Data Type Issues when using

How severe does this issue affect your experience of using Ray?

  • High: It blocks me to complete my task.

I am running ray == 2.3.0

I am trying to add automatic mixed precision (AMP) training to my code following this tutorial (link).

Here is the code for one epoch training loop:

def train_epoch(cfg, train_loader, model, optimizer):

    # Put model in training mode
    model.train()

    for step, batch in enumerate(train_loader):

        optimizer.zero_grad()

        # Get target and send to correct device for batch parallel
        y = batch['target'].cuda()

        # Data enters model and prediction is made
        pred = forward_pass(model, batch, rank=y.device)
        assert pred.dtype is torch.float16

        # Compute loss using custom loss function
        train_loss = loss_fn(pred, y, cfg)

        # Normalize the Gradients
        train_loss = train_loss / cfg['n_accumulation_steps']

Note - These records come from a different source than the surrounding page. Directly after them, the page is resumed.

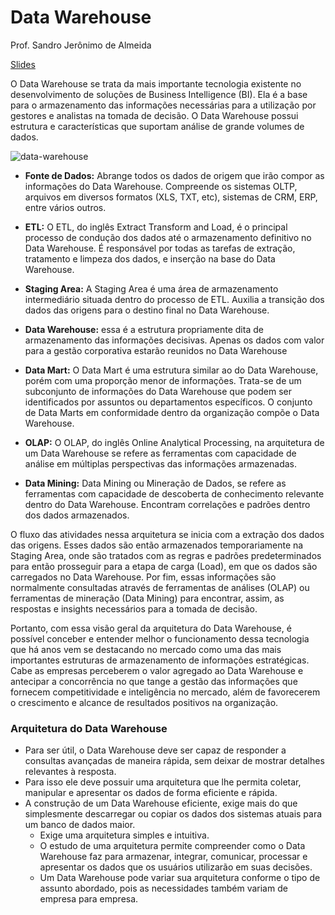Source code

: # Data Warehouse
Prof. Sandro Jerônimo de Almeida

[Slides](http://webdav.sistemas.pucminas.br:8080/webdav/sistemas/sga/20162/1112312_DW_Parte1.pdf)

O Data Warehouse se trata da mais importante tecnologia existente no desenvolvimento de soluções de Business Intelligence (BI). Ela é a base para o armazenamento das informações necessárias para a utilização por gestores e analistas na tomada de decisão. O Data Warehouse possui estrutura e características que suportam análise de grande volumes de dados.

![data-warehouse](https://cloud.githubusercontent.com/assets/1865456/17952629/b901a628-6a42-11e6-971e-c98c67dae1af.jpg)

- **Fonte de Dados:** Abrange todos os dados de origem que irão compor as informações do Data Warehouse. Compreende os sistemas OLTP, arquivos em diversos formatos (XLS, TXT, etc), sistemas de CRM, ERP, entre vários outros. 

- **ETL:** O ETL, do inglês Extract Transform and Load, é o principal processo de condução dos dados até o armazenamento definitivo no Data Warehouse. É responsável por todas as tarefas de extração, tratamento e limpeza dos dados, e inserção na base do Data Warehouse. 

- **Staging Area:** A Staging Area é uma área de armazenamento intermediário situada dentro do processo de ETL. Auxilia a transição dos dados das origens para o destino final no Data Warehouse. 

- **Data Warehouse:** essa é a estrutura propriamente dita de armazenamento das informações decisivas. Apenas os dados com valor para a gestão corporativa estarão reunidos no Data Warehouse

- **Data Mart:** O Data Mart é uma estrutura similar ao do Data Warehouse, porém com uma proporção menor de informações. Trata-se de um subconjunto de informações do Data Warehouse que podem ser identificados por assuntos ou departamentos específicos. O conjunto de Data Marts em conformidade dentro da organização compõe o Data Warehouse. 

- **OLAP:** O OLAP, do inglês Online Analytical Processing, na arquitetura de um Data Warehouse se refere as ferramentas com capacidade de análise em múltiplas perspectivas das informações armazenadas. 

- **Data Mining:** Data Mining ou Mineração de Dados, se refere as ferramentas com capacidade de descoberta de conhecimento relevante dentro do Data Warehouse. Encontram correlações e padrões dentro dos dados armazenados.

O fluxo das atividades nessa arquitetura se inicia com a extração dos dados das origens. Esses dados são então armazenados temporariamente na Staging Area, onde são tratados com as regras e padrões predeterminados para então prosseguir para a etapa de carga (Load), em que os dados são carregados no Data Warehouse. Por fim, essas informações são normalmente consultadas através de ferramentas de análises (OLAP) ou ferramentas de mineração (Data Mining) para encontrar, assim, as respostas e insights necessários para a tomada de decisão. 

Portanto, com essa visão geral da arquitetura do Data Warehouse, é possível conceber e entender melhor o funcionamento dessa tecnologia que há anos vem se destacando no mercado como uma das mais importantes estruturas de armazenamento de informações estratégicas. Cabe as empresas perceberem o valor agregado ao Data Warehouse e antecipar a concorrência no que tange a gestão das informações que fornecem competitividade e inteligência no mercado, além de favorecerem o crescimento e alcance de resultados positivos na organização.

### Arquitetura do Data Warehouse

- Para ser útil, o Data Warehouse deve ser capaz de responder a consultas avançadas de maneira rápida, sem deixar de mostrar detalhes relevantes à resposta.
- Para isso ele deve possuir uma arquitetura que lhe permita coletar, manipular e apresentar os dados de forma eficiente e rápida. 
- A construção de um Data Warehouse eficiente, exige mais do que  simplesmente descarregar ou copiar os dados dos sistemas atuais para um banco de dados 
maior. 
    + Exige uma arquitetura simples e intuitiva. 
    + O estudo de uma arquitetura permite compreender como o Data Warehouse faz para armazenar, integrar, comunicar, processar e apresentar os dados que os usuários utilizarão em suas decisões.
    + Um Data Warehouse pode variar sua arquitetura conforme o tipo de assunto abordado, pois as necessidades também variam de empresa para empresa.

        train.torch.backward(train_loss)


        if ((step + 1) % cfg['n_accumulation_steps'] == 0) or (step + 1 == len(train_loader)):
            # Update Optimizer
            optimizer.step()

Running this results in the following error:

  File "C:\Users\hseely\Miniconda3\envs\pytorch\lib\site-packages\ray\_private\function_manager.py", line 674, in actor_method_executor
    return method(__ray_actor, *args, **kwargs)
  File "C:\Users\hseely\Miniconda3\envs\pytorch\lib\site-packages\ray\util\tracing\tracing_helper.py", line 466, in _resume_span
    return method(self, *_args, **_kwargs)
  File "C:\Users\hseely\Miniconda3\envs\pytorch\lib\site-packages\ray\train\_internal\worker_group.py", line 31, in __execute
    raise skipped from exception_cause(skipped)
  File "C:\Users\hseely\Miniconda3\envs\pytorch\lib\site-packages\ray\train\_internal\utils.py", line 129, in discard_return_wrapper
    train_func(*args, **kwargs)
  File "D:\Sync\DL_Development\Scripts\DL_Biomass\Pytorch\raytune_DDP.py", line 150, in train_func
    train_epoch(cfg, train_loader, model, optimizer)
  File "D:\Sync\DL_Development\Scripts\DL_Biomass\Pytorch\raytune_DDP.py", line 56, in train_epoch
    train.torch.backward(train_loss)
  File "C:\Users\hseely\Miniconda3\envs\pytorch\lib\site-packages\ray\train\torch\train_loop_utils.py", line 165, in backward
    get_accelerator(_TorchAccelerator).backward(tensor)
  File "C:\Users\hseely\Miniconda3\envs\pytorch\lib\site-packages\ray\train\torch\train_loop_utils.py", line 507, in backward
    self.scaler.scale(tensor).backward()
  File "C:\Users\hseely\Miniconda3\envs\pytorch\lib\site-packages\torch\_tensor.py", line 487, in backward
    torch.autograd.backward(
  File "C:\Users\hseely\Miniconda3\envs\pytorch\lib\site-packages\torch\autograd\__init__.py", line 197, in backward
    Variable._execution_engine.run_backward(  # Calls into the C++ engine to run the backward pass
RuntimeError: Found dtype Float but expected Half

Interestingly, I am able to run AMP outside of ray in base pytorch with the following code:

for step, batch in enumerate(train_loader):

    optimizer.zero_grad()

    # Runs the forward pass under autocast.
    with torch.autocast(device_type='cuda', dtype=torch.float16, enabled=cfg['use_amp']):

        # Data enters model and prediction is made
        pred = forward_pass(model, batch, rank)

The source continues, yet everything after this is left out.